*** Opening of DATA ***

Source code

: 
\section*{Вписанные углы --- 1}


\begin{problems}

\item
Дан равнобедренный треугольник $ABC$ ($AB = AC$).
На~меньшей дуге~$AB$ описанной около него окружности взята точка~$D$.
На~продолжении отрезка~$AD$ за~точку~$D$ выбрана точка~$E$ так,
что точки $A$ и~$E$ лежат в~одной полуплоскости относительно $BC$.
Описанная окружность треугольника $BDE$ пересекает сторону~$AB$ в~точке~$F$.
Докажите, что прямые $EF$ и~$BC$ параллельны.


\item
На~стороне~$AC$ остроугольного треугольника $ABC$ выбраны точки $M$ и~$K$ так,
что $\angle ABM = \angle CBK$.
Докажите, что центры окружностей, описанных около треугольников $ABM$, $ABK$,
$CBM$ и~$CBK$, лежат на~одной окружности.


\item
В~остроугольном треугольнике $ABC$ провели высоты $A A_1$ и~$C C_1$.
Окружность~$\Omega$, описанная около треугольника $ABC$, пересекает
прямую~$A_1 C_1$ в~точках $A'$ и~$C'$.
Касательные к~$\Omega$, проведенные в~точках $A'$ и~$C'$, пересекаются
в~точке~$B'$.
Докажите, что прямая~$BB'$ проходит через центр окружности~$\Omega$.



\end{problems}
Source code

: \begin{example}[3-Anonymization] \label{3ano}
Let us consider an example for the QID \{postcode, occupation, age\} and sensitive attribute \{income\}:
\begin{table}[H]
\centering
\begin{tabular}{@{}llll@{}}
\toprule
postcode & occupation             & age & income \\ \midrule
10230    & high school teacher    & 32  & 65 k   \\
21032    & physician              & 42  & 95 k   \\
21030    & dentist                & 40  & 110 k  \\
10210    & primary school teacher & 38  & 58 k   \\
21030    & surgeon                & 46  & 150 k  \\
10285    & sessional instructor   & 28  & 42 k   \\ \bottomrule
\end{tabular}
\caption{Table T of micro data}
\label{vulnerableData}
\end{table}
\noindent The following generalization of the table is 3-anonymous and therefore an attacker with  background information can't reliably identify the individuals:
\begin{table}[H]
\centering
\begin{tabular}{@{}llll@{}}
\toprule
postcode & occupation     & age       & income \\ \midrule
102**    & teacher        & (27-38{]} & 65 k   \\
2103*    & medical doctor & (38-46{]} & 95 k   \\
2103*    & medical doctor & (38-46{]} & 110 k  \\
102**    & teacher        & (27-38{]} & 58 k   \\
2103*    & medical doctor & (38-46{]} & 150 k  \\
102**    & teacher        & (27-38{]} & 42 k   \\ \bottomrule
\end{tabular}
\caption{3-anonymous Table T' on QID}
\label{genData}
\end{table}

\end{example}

*** Close of DATA ***

WHAT TO DO:
Keeping every line exactly as it is, copy all the records.

RESULT:
Source code

: 
\section*{Вписанные углы --- 1}


\begin{problems}

\item
Дан равнобедренный треугольник $ABC$ ($AB = AC$).
На~меньшей дуге~$AB$ описанной около него окружности взята точка~$D$.
На~продолжении отрезка~$AD$ за~точку~$D$ выбрана точка~$E$ так,
что точки $A$ и~$E$ лежат в~одной полуплоскости относительно $BC$.
Описанная окружность треугольника $BDE$ пересекает сторону~$AB$ в~точке~$F$.
Докажите, что прямые $EF$ и~$BC$ параллельны.


\item
На~стороне~$AC$ остроугольного треугольника $ABC$ выбраны точки $M$ и~$K$ так,
что $\angle ABM = \angle CBK$.
Докажите, что центры окружностей, описанных около треугольников $ABM$, $ABK$,
$CBM$ и~$CBK$, лежат на~одной окружности.


\item
В~остроугольном треугольнике $ABC$ провели высоты $A A_1$ и~$C C_1$.
Окружность~$\Omega$, описанная около треугольника $ABC$, пересекает
прямую~$A_1 C_1$ в~точках $A'$ и~$C'$.
Касательные к~$\Omega$, проведенные в~точках $A'$ и~$C'$, пересекаются
в~точке~$B'$.
Докажите, что прямая~$BB'$ проходит через центр окружности~$\Omega$.



\end{problems}
Source code

: \begin{example}[3-Anonymization] \label{3ano}
Let us consider an example for the QID \{postcode, occupation, age\} and sensitive attribute \{income\}:
\begin{table}[H]
\centering
\begin{tabular}{@{}llll@{}}
\toprule
postcode & occupation             & age & income \\ \midrule
10230    & high school teacher    & 32  & 65 k   \\
21032    & physician              & 42  & 95 k   \\
21030    & dentist                & 40  & 110 k  \\
10210    & primary school teacher & 38  & 58 k   \\
21030    & surgeon                & 46  & 150 k  \\
10285    & sessional instructor   & 28  & 42 k   \\ \bottomrule
\end{tabular}
\caption{Table T of micro data}
\label{vulnerableData}
\end{table}
\noindent The following generalization of the table is 3-anonymous and therefore an attacker with  background information can't reliably identify the individuals:
\begin{table}[H]
\centering
\begin{tabular}{@{}llll@{}}
\toprule
postcode & occupation     & age       & income \\ \midrule
102**    & teacher        & (27-38{]} & 65 k   \\
2103*    & medical doctor & (38-46{]} & 95 k   \\
2103*    & medical doctor & (38-46{]} & 110 k  \\
102**    & teacher        & (27-38{]} & 58 k   \\
2103*    & medical doctor & (38-46{]} & 150 k  \\
102**    & teacher        & (27-38{]} & 42 k   \\ \bottomrule
\end{tabular}
\caption{3-anonymous Table T' on QID}
\label{genData}
\end{table}

\end{example}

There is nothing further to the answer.